The evidence is everywhere—the sofa, curtains, and even your walls—your favorite feline is a scratcher! For all the meows, purrs, and cuddles, a red flag is still raised when it comes to allowing your cat to cruise freely about the house. You may find yourself asking, "How do I keep my cat from scratching the furniture? Is it even possible?"
Why Do Cats Scratch?
What drives your soft and sweet friend to become scratch-happy? There are several reasons your cat might be scratching. The following behaviors are considered "normal" scratching.
1. Claw maintenance.
Cats scratch at objects to clean their claws and remove worn outer layers. If your cat is indoor-only and you regularly trim her nails, this can help cut down on unwanted scratching.1
2. Marking her turf.
Regular scratching at the same location is a way for a cat to mark and maintain her territory.

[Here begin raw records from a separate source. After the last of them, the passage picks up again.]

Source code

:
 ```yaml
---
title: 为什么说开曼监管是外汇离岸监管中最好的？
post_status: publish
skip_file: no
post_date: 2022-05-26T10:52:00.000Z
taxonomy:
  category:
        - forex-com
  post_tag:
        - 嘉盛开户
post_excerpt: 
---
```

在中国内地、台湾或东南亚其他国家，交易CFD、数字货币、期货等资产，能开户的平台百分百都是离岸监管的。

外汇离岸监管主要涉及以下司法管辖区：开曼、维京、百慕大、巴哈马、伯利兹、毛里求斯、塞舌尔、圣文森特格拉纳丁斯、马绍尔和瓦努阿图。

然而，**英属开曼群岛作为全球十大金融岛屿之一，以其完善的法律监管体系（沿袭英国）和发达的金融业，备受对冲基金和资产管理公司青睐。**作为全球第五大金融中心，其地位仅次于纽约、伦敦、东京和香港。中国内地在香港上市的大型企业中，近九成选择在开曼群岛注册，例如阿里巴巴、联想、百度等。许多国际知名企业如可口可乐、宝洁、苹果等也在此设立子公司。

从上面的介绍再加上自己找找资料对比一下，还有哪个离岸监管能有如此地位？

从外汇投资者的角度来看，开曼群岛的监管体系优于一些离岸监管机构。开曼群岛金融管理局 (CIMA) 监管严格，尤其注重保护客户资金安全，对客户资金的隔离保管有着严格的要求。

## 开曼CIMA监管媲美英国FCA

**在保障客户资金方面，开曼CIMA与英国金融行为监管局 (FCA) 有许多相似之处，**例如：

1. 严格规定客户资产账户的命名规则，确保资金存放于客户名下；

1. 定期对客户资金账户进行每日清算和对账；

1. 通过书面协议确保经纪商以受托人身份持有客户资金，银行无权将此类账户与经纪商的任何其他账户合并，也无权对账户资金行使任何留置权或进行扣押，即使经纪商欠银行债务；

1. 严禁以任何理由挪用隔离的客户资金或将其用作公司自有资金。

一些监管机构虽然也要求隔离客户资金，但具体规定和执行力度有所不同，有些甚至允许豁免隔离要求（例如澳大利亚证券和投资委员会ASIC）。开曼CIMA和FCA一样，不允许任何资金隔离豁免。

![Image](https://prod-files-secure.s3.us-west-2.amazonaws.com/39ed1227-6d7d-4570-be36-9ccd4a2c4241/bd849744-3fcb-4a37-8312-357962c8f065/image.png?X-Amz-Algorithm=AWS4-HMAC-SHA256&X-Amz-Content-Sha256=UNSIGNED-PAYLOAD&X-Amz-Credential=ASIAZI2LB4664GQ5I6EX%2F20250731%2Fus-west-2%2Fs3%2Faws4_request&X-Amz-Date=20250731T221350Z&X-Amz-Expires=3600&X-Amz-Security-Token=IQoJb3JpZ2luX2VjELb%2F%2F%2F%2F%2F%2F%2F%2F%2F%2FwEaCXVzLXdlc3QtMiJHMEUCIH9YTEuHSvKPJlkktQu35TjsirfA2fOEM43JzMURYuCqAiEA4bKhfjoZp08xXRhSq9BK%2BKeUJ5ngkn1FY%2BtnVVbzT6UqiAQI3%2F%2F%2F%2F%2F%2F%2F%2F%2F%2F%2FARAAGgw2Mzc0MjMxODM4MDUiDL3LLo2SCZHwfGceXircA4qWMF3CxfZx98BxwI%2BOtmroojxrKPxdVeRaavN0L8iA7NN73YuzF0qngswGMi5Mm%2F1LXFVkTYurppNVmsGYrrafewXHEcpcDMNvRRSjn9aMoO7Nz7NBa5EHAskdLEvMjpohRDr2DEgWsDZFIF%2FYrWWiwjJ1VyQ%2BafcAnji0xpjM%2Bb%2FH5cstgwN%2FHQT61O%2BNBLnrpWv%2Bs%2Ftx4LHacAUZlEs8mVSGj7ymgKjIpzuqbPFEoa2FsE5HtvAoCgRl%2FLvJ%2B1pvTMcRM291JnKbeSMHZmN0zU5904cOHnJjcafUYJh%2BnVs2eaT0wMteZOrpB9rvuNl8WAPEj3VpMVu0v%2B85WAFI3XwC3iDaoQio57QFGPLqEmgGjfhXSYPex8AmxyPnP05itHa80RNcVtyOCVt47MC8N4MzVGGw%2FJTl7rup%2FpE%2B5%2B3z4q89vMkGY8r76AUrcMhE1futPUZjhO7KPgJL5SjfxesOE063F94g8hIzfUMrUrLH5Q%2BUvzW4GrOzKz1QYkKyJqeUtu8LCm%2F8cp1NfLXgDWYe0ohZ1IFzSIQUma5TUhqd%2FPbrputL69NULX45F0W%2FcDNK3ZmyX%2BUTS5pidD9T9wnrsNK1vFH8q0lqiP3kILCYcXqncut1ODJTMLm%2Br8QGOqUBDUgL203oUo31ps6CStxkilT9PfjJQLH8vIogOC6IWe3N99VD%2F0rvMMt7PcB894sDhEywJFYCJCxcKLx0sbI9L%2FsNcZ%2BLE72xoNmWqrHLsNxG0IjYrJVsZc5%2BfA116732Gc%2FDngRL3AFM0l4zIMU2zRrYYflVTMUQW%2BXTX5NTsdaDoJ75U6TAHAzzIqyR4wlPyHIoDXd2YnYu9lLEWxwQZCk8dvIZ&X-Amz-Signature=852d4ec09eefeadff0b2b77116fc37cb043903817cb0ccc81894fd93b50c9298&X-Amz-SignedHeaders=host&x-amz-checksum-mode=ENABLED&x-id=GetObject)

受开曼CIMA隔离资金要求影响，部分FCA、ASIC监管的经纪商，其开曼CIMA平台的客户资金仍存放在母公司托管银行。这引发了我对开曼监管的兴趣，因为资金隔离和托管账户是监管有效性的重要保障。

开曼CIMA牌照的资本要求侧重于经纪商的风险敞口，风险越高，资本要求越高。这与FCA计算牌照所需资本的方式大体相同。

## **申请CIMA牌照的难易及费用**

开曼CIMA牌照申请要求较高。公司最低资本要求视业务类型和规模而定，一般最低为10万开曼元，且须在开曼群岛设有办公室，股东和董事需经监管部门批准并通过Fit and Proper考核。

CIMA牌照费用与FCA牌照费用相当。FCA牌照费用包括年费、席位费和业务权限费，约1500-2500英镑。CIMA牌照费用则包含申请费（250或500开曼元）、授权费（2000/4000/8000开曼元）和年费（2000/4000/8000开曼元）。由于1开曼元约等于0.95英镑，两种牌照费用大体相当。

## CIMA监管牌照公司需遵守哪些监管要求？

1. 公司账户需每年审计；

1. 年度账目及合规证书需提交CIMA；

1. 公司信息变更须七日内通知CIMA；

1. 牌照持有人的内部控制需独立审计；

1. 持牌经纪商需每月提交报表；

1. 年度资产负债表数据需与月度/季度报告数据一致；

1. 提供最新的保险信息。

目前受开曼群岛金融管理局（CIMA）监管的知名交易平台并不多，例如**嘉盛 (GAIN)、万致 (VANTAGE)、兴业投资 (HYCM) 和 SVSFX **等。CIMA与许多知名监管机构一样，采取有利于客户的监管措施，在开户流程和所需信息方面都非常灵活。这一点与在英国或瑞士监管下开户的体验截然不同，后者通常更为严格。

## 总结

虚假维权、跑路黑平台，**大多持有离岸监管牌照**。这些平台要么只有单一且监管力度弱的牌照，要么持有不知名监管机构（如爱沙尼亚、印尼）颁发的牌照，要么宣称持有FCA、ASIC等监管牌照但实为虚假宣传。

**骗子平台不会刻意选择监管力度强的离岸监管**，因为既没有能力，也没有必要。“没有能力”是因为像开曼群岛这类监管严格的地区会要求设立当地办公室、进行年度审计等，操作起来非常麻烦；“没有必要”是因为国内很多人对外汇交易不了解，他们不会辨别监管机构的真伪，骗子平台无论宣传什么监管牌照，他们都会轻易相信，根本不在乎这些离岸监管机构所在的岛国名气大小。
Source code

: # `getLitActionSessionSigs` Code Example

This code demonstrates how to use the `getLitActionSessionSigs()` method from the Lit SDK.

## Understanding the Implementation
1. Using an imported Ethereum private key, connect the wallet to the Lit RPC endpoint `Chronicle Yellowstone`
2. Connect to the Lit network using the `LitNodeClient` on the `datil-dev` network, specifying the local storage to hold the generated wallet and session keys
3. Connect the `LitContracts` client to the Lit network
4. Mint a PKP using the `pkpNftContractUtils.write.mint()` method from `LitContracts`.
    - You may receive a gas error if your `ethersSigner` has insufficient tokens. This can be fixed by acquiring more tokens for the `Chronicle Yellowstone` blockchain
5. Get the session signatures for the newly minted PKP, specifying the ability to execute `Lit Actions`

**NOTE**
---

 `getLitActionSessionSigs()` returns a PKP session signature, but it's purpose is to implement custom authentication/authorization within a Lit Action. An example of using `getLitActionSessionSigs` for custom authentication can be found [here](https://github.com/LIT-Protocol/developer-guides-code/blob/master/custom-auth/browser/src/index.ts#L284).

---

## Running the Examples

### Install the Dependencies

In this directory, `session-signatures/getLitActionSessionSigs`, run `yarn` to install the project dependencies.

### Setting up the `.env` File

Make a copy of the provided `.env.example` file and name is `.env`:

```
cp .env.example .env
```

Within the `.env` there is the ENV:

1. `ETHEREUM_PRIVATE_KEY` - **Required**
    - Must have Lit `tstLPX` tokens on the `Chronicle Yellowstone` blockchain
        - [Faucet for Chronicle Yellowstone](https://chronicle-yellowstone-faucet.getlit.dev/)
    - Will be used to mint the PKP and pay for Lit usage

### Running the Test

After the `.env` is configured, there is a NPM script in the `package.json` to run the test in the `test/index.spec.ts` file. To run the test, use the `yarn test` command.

She isn't intentionally targeting your sofa corner or hands, but scratching is an enjoyable way for her to burn off some energy. Have you ever noticed your cat scratching out of happiness when you come home or when you're about to play with a feather wand toy?
4. A defense mechanism.
Though it also occurs while playing, the swipe of a paw may be a show of body language by your cat that you're petting a little too strongly.
Cat Scratching Can be Caused by Stress
Cats tend to scratch more—and often vertically—when they're feeling threatened or stressed. You might see scratch marks up and down a door jamb, window frame, sofa, carpet, or chair. This means your cat is nervous or unhappy and is trying to increase her comfort level. This isn't good for your cat or your home.
How to Stop Cats from Scratching Furniture
While scratching is as natural as meowing, there are strategies to help reduce scratching that can keep your couch corners safe from harm.
1. Try Comfort Zone products.
Comfort Zone products help to reduce scratching and urine spraying by mimicking the soothing feline facial pheromone. This can give your cat a calm, relaxed feeling in any environment, even next to your living room sofa. Try the Comfort Zone Calming Diffuser to help create a calming environment, and use the Comfort Zone Spray & Scratch Control Spray directly on the object your cat is scratching.
2. Provide several cat scratching posts.
Want your cat and his claws away from the furniture? Entice him with a place where scratching is welcomed. Set up a scratching post in the area where he previously displayed unwanted scratching. Try several varieties, including vertical and horizontal scratchers, to determine what he likes best.2 Then put catnip on the scratchers to further entice him to try them out. You might want to try the Stretch n' Scratch Cardboard Toy or the Creative Kitty Scratch, Ramp and Groom. Or turn his bed into a scratching post with the Universal Mount Kitty Sill with Cardboard Track. Toys like the Kitty Tippy Triangle Cardboard Toy are great too.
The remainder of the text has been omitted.